Dutch rider Wouter Wippert of Drapac Professional Cycling emerged as the winner of stage 3, after a close sprint against Synergy Baku’s Christoph Schweizer on the 650 meter climb leading to the statue of Baguashan Buddha in Changhua for the thrilling finale.
“I came to the front with 300 meters to go”, Wippert described, “but that was too far away from the finish. I had to let Schweizer pass me before I made my final effort in the last 100 meters but it’s been tight till the very end.” The crowd called up for the photo-finish to determine the winner but it was the Dutchman who raised his arms up the air, indeed.
“This is my first race ever in Asia but I had time to look at the finishing uphill prior to the start, so I knew what kind of tactic to use”, Wippert explained. “It’s a great finale. It looks a bit like the Cauberg . It was also the first real bunch sprint for me as I came second on stage 1 but I slipped in the second last corner so I couldn’t sprint as I wanted to.
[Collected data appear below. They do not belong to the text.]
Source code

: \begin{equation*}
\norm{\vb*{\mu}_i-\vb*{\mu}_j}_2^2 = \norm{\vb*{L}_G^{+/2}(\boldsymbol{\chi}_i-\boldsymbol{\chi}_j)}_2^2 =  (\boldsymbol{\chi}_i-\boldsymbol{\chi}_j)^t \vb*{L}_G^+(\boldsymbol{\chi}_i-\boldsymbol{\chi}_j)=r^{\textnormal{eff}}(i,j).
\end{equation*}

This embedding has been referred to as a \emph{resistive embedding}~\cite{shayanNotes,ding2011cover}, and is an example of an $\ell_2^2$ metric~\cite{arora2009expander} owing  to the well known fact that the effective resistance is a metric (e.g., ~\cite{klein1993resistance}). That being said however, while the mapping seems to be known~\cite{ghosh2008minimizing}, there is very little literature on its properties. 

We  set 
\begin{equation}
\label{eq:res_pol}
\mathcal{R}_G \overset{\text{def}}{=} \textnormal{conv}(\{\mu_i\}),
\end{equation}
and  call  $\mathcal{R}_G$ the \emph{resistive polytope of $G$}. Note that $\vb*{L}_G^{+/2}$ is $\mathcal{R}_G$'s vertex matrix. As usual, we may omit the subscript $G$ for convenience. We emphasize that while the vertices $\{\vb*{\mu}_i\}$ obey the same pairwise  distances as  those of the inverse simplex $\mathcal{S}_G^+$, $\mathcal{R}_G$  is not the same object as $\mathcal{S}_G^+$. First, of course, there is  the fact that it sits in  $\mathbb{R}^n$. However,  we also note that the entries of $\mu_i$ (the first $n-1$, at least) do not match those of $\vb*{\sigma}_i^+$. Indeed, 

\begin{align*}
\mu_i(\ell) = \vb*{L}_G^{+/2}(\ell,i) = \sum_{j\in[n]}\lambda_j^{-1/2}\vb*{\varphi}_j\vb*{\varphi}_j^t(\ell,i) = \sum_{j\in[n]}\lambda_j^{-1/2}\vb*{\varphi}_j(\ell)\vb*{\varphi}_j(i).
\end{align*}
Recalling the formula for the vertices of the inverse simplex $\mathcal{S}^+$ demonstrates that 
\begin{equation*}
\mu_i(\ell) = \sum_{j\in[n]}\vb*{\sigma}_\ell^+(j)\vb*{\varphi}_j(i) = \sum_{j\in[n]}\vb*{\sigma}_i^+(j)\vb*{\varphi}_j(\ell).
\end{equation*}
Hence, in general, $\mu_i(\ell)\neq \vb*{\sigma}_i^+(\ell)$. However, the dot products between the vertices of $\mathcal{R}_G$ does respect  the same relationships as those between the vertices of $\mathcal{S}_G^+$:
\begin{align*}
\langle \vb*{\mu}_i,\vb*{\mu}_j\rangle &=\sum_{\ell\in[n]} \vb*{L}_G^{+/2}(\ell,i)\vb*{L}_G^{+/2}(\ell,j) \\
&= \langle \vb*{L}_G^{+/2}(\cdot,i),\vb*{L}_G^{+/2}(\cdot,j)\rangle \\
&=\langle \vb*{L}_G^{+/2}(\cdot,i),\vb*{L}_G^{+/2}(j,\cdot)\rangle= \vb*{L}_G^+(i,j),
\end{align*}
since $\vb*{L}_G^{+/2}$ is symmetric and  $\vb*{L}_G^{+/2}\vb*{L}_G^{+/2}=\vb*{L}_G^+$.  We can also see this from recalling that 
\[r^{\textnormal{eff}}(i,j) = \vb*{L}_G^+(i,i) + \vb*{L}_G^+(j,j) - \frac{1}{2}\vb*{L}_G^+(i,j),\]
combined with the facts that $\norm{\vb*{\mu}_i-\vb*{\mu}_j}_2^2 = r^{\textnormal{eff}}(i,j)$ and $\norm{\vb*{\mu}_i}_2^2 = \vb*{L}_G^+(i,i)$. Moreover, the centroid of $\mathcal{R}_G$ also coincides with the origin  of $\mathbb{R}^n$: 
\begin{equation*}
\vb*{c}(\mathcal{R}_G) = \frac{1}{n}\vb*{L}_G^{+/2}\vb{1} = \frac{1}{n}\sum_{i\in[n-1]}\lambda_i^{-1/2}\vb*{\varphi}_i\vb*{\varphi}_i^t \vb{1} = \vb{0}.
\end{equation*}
This time it went all at perfection.”
“Today I feel like I’ve just won my first pro race as it is my first ever victory in a category 1 race”, said the 23 year old who recently claimed two stages of the New Zealand classic and previously won a stage at the 2010 Tour of Slovakia, at the 2011 Tour of Berlin, at the 2011 Tour de l’Avenir (ahead of his compatriot Moreno Hofland who took stage 2 at Paris-Nice on Monday and the Tour of Hainan overall last year), and at the 2012 Triptyque Monts et Châteaux, all category 2 or U23 international races.
Crossing the line in third place, 2008 Tour de Taiwan winner John Murphy of the Unitedhealthcare team, collected four seconds in bonus points that brought him four seconds closer to overall leader Rémy Di Gregorio of La Pomme Marseille.
“But this is another good day for us”, said Di Gregorio who finished fourth, just ahead of Cannondale’s neo pro Davide Formolo who is a pure climber in the making. “I’ve literally loved this uphill finish. There should be more of finales like this one in cycling. It’s a fantastic venue for a bike race. This is my first time in Taiwan and I’m delighted. Leading the race gives us the responsibility to control the situation but Drapac actually helped us to close the gap.”
Today’s stage saw a four-man breakaway group led by Cheung King Lok (Team Hong Kong-China), Liu Chin Feng (Team Gusto), Aldo Ilesic (Unitedhealthcare) and Tim Gebauer (Team Stölting), get underway at the 14 kilometer mark. From there, the escapees built up an advantage of four minutes over the peloton. Ilesic persisted and was the last man caught at the bottom of the final uphill climb.
Tomorrow’s Stage 4 in Tainan City is considered the queen stage of this year’s race, with a finish at Zengwen Reservoir thirty kilometers from the finish in Guanzhiling. It was along same route of last year’s Tour, that Australian Nathan Earle impose himself on the competition, and won the overall title.